In other news, OpenOffice.org has released it's alpha version of OpenOffice for Mac that is Intel native and does not require X11. 

::MS Office icon slides across the dock, one notch closer to the trash::


----------



## Sunnz (Jun 9, 2007)

Why not just reject the file from whoever send you it? Heck I have been reject all .doc files from last year.


----------



## Lt Major Burns (Jun 9, 2007)

(Office X and Office 2004 are both drag'n'drop install)


----------



## DeltaMac (Jun 9, 2007)

Not having Office on my Mac, the first .docx attachment that I received, I could open directlywith Neooffice! 
None of my friends (all using Windows, BTW) had the capability to open that .docx file from older versions of Office, or with Winpad, or others. I was the only one that could open it immediately - on my Mac!
Neooffice is good...  and free! (and not MS  )


----------



## fryke (Jun 9, 2007)

On the other hand, MS has used the same .doc file standard for a long time. Who are we to tell them they should stick to the things we called trash when they started dominating the world with them? Seeing how Microsoft _won't_ just disappear from the face of the Earth, I'd rather see them move on and innovate on some fronts. While I'm not entirely sure whether the .docx format will actually bring much benefit to people who use Office for work, I'd say it's really easy to solve the problem:

Send the file back and demand .doc or .rtf OR
use the - albeit complicated, big and unfinished - converter or OpenOffice.org.


----------



## PGTips (Jun 10, 2007)

.docx is awesome. Its about time they abandoned the old .doc format and switched to a XML based format.


----------



## fryke (Jun 10, 2007)

What makes it awesome? I'm really interested. Always looking forward to progress in the area.  Is it clean?


----------



## Sunnz (Jun 10, 2007)

fryke said:


> What makes it awesome? I'm really interested. Always looking forward to progress in the area.  Is it clean?
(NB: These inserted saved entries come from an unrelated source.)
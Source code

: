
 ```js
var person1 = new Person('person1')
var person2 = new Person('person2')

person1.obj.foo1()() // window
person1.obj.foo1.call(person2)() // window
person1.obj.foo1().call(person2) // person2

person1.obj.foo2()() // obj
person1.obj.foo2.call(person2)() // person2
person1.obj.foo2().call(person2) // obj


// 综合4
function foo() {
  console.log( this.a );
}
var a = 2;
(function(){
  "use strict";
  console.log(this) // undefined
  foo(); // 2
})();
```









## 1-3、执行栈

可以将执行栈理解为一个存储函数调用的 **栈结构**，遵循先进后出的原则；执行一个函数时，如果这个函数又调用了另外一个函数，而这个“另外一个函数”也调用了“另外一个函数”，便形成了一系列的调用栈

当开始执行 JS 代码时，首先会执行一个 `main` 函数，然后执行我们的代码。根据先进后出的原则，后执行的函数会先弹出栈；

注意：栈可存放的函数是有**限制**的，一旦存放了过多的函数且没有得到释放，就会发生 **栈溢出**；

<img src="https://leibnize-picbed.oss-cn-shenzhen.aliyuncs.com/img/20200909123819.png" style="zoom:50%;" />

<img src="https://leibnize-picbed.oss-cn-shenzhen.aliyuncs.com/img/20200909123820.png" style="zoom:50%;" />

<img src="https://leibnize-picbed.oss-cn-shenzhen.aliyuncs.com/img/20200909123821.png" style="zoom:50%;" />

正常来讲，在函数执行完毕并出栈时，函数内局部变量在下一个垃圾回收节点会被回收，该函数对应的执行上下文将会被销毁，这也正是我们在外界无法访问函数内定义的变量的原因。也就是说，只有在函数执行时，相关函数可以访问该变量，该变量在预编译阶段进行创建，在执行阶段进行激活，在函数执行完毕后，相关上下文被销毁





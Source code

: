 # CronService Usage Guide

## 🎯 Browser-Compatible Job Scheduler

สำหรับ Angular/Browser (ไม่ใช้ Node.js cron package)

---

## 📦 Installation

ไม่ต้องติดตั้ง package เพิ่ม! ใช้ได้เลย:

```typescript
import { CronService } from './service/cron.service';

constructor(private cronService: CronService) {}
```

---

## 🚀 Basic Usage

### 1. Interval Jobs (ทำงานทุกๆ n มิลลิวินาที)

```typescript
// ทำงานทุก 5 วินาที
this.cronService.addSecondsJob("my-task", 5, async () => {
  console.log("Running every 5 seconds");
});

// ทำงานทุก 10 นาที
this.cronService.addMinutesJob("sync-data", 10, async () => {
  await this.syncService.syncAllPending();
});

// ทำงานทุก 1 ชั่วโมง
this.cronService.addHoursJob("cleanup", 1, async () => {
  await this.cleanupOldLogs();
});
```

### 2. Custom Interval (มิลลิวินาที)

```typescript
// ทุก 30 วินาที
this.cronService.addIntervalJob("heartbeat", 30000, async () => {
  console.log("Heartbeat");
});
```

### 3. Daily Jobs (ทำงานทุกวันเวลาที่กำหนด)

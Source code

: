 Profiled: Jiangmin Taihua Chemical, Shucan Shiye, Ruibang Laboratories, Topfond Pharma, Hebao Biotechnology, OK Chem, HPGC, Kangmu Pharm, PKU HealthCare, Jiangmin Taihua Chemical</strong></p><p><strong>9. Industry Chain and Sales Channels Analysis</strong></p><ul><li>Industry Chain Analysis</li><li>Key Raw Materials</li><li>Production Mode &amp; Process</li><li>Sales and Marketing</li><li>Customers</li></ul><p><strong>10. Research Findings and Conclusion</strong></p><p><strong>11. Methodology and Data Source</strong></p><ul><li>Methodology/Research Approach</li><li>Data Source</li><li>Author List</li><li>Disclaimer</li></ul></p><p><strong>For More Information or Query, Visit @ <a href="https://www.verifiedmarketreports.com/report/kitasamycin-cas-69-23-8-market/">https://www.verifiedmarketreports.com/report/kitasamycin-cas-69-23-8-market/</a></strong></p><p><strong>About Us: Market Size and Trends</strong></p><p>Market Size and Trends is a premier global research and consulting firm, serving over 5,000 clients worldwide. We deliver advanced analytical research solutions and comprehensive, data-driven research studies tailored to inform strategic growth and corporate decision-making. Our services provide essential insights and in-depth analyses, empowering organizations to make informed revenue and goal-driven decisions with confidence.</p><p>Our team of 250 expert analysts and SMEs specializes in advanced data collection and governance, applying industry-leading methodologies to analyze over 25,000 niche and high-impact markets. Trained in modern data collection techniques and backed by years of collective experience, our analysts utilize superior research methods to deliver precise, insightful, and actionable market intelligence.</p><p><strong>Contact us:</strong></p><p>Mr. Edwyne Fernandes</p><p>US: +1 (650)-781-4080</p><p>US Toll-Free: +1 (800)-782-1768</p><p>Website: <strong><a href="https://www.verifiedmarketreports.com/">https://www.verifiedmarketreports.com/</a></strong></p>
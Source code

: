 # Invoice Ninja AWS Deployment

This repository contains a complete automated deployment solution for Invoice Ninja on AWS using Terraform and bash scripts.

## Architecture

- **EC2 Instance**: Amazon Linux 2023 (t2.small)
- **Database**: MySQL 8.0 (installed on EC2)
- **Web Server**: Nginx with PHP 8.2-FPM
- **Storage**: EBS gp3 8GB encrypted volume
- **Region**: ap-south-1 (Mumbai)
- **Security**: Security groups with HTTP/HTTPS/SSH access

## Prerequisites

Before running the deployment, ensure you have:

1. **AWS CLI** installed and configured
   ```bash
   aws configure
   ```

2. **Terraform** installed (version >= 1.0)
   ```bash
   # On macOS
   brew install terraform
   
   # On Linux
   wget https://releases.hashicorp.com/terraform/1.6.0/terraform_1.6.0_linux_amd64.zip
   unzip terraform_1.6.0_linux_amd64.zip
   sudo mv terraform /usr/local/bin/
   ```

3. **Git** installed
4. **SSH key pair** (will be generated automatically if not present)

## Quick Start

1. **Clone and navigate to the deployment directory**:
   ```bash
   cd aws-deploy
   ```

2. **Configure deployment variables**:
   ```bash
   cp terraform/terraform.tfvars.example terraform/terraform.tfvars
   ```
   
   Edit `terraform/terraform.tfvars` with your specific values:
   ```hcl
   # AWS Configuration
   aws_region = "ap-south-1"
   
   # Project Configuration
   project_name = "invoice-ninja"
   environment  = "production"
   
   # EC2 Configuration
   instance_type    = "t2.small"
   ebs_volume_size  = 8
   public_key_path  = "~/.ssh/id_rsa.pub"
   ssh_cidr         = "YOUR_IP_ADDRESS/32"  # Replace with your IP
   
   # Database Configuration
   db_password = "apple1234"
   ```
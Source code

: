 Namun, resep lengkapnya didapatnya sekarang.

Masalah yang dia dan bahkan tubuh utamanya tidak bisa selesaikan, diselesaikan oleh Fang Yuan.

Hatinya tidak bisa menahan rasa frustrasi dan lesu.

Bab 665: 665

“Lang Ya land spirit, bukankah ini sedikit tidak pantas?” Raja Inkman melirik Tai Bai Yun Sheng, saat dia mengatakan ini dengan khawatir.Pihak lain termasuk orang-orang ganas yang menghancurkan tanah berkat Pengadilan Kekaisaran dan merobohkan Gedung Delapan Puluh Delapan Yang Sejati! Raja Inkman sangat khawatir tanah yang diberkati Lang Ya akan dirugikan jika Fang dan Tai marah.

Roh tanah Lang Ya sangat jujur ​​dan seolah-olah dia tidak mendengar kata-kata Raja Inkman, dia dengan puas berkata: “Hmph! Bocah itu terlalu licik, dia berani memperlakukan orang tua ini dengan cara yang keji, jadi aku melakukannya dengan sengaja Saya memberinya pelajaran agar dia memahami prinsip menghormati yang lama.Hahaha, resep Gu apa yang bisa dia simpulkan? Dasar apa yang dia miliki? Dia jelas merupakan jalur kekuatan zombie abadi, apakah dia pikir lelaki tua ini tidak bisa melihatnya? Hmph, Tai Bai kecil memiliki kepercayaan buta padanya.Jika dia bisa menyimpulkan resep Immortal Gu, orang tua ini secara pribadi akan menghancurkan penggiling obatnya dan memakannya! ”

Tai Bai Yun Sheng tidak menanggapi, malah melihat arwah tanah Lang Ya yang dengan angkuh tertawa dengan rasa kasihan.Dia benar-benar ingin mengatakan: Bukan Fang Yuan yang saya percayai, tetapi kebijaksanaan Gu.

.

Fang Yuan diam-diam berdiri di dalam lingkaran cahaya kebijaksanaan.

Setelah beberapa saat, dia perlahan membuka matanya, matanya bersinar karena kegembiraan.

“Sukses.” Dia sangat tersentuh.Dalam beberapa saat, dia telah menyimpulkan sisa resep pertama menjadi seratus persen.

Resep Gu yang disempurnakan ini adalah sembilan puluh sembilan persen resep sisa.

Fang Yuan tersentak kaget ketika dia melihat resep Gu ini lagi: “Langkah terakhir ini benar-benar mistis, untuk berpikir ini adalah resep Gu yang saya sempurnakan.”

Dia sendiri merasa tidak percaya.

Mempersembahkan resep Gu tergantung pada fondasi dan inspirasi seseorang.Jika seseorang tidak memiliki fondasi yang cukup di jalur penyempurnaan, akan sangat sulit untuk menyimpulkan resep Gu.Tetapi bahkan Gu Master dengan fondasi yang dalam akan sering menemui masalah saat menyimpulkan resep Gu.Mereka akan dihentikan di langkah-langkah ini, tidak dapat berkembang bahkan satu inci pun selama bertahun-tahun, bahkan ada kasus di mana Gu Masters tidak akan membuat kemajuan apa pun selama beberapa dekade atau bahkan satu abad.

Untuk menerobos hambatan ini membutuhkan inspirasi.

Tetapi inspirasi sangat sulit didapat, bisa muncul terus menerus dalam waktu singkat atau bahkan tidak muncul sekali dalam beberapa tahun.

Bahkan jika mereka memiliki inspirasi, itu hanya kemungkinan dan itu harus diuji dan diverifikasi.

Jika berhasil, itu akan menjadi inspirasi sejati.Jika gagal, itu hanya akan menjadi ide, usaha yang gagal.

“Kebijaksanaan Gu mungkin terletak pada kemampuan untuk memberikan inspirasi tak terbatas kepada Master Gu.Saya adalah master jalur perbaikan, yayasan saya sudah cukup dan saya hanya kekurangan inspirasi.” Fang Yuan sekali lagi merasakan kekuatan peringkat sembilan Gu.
For one thing the format is very well documented with very, very fine details: http://blog.janik.cz//images/OOXMLSpec.png

All 6'000 pages of it...


----------



## PGTips (Jun 10, 2007)

And because it's XML which is basically plain text, it's nearly impossible to corrupt. I've worked with far too many Word documents that were corrupt and that resulted in the whole file being lost. No such problem here with XML, which I think is a huge huge benefit.


----------



## kirktalon (Sep 14, 2007)

NeoOffice another natively running OpenOffice off shoot opens .docx documents. It is free. I have noticed that neither OpenOffice nor NeoOffice do well with very graphically complex .doc files.


----------



## fryke (Sep 14, 2007)

Pages 3 opens *.docx as well, of course.


----------